#### Dataset content ####

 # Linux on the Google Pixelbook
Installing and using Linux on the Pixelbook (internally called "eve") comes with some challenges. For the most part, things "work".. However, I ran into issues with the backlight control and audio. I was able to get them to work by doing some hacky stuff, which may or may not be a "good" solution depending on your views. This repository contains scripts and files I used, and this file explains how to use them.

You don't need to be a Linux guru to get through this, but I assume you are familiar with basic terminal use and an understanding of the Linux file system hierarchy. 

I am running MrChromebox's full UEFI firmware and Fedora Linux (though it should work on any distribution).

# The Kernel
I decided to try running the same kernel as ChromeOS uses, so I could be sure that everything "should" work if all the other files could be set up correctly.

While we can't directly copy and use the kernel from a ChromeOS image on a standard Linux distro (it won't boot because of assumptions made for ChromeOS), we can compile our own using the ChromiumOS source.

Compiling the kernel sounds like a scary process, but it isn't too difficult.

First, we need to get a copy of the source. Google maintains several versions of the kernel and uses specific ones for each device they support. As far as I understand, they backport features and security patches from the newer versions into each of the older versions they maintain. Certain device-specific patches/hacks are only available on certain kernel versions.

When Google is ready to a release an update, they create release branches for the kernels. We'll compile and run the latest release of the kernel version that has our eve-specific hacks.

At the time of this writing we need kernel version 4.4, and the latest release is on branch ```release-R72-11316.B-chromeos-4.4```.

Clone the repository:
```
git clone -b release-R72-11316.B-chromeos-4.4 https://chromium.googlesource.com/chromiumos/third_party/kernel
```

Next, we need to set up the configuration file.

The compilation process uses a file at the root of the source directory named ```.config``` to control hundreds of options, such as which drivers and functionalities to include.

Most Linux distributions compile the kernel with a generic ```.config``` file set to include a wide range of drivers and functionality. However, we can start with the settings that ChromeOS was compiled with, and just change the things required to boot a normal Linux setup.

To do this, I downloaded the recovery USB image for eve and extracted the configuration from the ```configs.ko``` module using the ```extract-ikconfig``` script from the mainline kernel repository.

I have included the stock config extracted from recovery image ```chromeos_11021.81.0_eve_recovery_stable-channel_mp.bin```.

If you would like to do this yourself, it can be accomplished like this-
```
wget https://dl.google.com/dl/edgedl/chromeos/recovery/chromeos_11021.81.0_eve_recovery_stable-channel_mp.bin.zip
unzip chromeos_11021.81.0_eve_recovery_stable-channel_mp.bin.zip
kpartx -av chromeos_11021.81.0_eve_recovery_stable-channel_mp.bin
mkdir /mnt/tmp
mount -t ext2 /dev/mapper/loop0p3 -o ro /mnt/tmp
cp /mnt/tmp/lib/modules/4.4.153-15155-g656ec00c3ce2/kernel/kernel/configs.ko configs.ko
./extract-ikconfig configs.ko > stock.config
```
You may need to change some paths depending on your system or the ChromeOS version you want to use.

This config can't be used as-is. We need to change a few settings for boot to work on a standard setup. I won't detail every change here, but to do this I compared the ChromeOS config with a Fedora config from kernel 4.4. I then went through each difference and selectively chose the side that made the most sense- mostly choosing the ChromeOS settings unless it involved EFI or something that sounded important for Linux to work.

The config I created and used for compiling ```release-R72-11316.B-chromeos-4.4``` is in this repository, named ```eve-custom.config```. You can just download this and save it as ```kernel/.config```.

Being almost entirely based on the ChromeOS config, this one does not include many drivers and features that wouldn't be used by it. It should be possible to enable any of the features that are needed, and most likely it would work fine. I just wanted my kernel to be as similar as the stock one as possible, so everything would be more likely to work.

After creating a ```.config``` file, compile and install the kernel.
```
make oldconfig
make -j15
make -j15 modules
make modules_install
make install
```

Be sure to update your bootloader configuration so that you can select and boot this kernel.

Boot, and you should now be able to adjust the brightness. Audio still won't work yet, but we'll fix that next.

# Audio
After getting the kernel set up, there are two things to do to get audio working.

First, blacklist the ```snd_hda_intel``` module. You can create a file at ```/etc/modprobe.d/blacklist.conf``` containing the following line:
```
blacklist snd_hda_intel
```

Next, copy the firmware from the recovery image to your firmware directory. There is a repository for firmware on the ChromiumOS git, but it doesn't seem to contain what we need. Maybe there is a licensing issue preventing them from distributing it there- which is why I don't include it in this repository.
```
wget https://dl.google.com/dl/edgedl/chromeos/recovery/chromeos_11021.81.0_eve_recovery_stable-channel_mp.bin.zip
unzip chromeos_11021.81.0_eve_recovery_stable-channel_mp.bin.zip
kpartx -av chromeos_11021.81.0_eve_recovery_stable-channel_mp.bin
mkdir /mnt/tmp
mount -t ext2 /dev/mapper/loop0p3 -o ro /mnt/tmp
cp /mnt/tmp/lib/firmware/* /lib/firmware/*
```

####
#### Dataset content ####

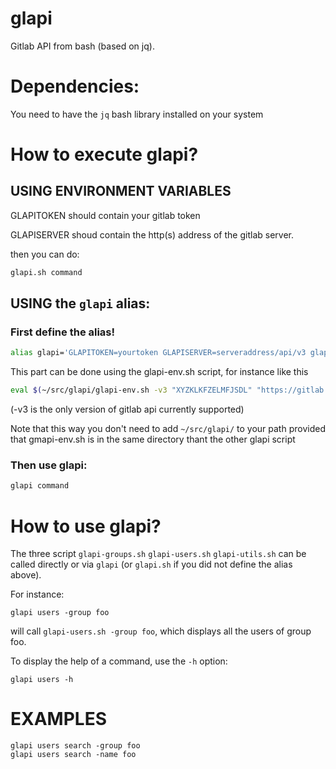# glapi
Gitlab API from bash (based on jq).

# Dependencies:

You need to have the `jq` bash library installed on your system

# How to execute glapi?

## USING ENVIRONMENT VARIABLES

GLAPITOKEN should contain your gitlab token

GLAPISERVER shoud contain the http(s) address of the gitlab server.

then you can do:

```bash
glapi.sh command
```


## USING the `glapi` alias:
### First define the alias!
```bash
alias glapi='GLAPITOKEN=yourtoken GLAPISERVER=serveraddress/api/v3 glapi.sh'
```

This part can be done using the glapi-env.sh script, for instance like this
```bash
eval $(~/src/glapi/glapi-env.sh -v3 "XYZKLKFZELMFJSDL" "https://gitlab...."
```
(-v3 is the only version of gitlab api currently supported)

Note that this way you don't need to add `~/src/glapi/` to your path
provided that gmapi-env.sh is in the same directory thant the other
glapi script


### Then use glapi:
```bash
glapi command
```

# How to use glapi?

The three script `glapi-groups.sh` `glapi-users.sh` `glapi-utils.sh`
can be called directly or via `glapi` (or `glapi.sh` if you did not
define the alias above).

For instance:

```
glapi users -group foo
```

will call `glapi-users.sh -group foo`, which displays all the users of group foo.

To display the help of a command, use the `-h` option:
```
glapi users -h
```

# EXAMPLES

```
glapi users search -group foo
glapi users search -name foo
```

####
#### Dataset content ####

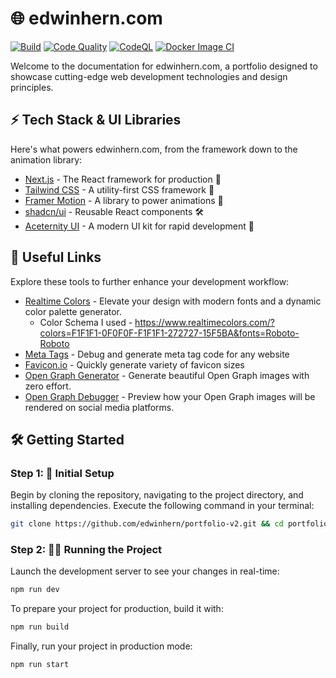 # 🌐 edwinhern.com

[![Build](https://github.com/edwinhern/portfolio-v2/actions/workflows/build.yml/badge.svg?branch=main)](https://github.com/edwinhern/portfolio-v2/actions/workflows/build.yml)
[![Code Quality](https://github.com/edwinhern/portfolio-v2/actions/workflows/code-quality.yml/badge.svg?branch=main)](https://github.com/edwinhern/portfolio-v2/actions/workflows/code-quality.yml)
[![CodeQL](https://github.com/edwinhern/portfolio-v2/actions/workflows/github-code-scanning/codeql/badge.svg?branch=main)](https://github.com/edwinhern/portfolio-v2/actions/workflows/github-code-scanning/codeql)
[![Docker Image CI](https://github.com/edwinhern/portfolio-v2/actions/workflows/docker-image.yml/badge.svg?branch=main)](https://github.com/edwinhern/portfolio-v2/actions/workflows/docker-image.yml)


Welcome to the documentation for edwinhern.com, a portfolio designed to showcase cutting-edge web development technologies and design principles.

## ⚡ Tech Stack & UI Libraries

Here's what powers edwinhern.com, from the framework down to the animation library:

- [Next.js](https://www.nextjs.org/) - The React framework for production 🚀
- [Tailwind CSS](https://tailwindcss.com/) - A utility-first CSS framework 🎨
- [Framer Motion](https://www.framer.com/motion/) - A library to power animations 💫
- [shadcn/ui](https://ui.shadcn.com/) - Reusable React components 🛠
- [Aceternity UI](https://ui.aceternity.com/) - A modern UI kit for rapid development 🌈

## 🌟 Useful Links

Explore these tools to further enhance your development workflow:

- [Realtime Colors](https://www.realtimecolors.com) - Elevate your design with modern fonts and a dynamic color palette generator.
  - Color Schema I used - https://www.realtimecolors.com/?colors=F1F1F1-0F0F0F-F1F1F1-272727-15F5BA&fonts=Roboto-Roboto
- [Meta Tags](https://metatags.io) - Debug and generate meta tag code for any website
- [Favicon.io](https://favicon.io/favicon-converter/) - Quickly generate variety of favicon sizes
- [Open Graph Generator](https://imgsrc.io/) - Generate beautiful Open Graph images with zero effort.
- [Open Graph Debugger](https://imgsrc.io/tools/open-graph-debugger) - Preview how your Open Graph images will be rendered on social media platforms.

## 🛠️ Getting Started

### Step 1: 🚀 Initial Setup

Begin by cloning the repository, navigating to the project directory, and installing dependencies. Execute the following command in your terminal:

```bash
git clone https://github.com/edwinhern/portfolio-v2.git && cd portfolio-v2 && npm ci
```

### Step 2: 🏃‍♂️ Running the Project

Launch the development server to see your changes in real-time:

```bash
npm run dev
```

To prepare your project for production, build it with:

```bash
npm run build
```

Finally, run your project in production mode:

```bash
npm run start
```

####

## Exercise requirements
Check each line of the entries, and copy the ones that contain "make".

## Finished task
make oldconfig
make -j15
make -j15 modules
make modules_install
make install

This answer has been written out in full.